Par un glissement anatomo-sémantique sans doute lié à la pesanteur, le cache-nez cache habituellement la gorge et le soutien-gorge soutient les seins, lorsqu’ils existent. A vrai dire, sur les plages le soutien-gorge a surtout une fonction de cache-seins que les femmes ont tendance à retirer (surtout sur les plages privées) équilibrant ainsi les globes fessiers découverts par le string.
Au Japon, il semble que des hommes se sont emparés du soutien-gorge dont les femmes se libèrent. Le Marianne du 18 juillet 2009 rapporte la satisfaction d’un certain Masayuki Tsuchiya qui vend sur la toile des soutiens-gorge pour homme : il en a vendu 5000 pièces (roses, noires et blanches) en quelques mois et les commandes sont nombreuses. Les amateurs ne seraient pas des drag queens, mais des hommes plutôt jeunes qui, stressés au travail, trouveraient un réconfort en portant ce sous-vêtement féminin. D’autres plus âgés se défoulent ainsi en faisant un pied de nez au modèle de virilité que la société leur a imposé dans leur jeunesse.
Du petit lait à boire pour les psychanalystes.

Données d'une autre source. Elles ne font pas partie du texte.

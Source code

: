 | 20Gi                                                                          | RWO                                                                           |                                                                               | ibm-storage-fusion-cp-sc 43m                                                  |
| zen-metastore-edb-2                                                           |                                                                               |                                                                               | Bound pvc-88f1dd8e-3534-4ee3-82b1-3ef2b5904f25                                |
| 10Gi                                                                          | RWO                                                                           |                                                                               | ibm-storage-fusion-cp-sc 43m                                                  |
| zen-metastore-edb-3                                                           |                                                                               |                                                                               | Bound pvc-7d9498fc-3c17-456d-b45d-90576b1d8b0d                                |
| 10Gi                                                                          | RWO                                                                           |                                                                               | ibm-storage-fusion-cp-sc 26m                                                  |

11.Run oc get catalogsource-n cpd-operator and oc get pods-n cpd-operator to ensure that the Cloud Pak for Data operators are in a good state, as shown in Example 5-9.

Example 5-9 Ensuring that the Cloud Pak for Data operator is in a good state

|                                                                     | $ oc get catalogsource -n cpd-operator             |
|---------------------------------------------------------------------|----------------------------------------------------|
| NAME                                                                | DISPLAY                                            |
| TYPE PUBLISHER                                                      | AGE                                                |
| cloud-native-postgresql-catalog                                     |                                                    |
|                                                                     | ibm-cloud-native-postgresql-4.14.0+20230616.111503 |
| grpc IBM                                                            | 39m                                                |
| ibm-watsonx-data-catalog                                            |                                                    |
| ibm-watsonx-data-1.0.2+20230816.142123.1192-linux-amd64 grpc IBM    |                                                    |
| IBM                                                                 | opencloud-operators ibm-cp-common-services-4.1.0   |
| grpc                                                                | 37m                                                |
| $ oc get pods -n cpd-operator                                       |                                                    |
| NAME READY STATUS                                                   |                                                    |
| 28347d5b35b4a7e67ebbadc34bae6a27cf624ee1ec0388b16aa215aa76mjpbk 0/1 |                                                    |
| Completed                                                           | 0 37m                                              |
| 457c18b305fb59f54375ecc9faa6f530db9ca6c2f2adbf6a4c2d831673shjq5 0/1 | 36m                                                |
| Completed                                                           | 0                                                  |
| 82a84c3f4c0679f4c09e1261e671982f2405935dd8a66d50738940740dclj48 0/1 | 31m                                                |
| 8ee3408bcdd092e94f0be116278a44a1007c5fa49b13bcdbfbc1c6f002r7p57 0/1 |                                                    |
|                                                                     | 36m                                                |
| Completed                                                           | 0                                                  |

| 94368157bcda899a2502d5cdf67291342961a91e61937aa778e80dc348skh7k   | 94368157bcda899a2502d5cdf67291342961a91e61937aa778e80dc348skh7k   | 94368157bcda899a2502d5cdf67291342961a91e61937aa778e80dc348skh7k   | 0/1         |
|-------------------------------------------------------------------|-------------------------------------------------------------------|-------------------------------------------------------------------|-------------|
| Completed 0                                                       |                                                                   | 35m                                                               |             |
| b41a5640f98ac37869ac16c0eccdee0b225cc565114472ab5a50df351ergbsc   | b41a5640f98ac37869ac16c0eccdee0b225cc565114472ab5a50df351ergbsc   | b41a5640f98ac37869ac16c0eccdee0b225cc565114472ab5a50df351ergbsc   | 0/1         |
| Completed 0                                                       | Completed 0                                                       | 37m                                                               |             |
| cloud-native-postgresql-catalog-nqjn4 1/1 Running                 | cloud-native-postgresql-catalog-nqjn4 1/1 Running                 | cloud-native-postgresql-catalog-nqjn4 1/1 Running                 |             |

Je dois ajouter que les premiers cas de mort subite nocturne liés à une anomalie électrique du coeur (syndrome de Brugada) ont été décrits chez des asiatiques jeunes, avec 40 ans d’âge moyen, le plus souvent de sexe masculin. Cette pandémie de mort subite nocturne a eu pour conséquence le déguisement nocturne des hommes en femmes, afin d’échapper aux mauvais esprits à la recherche d’hommes valides.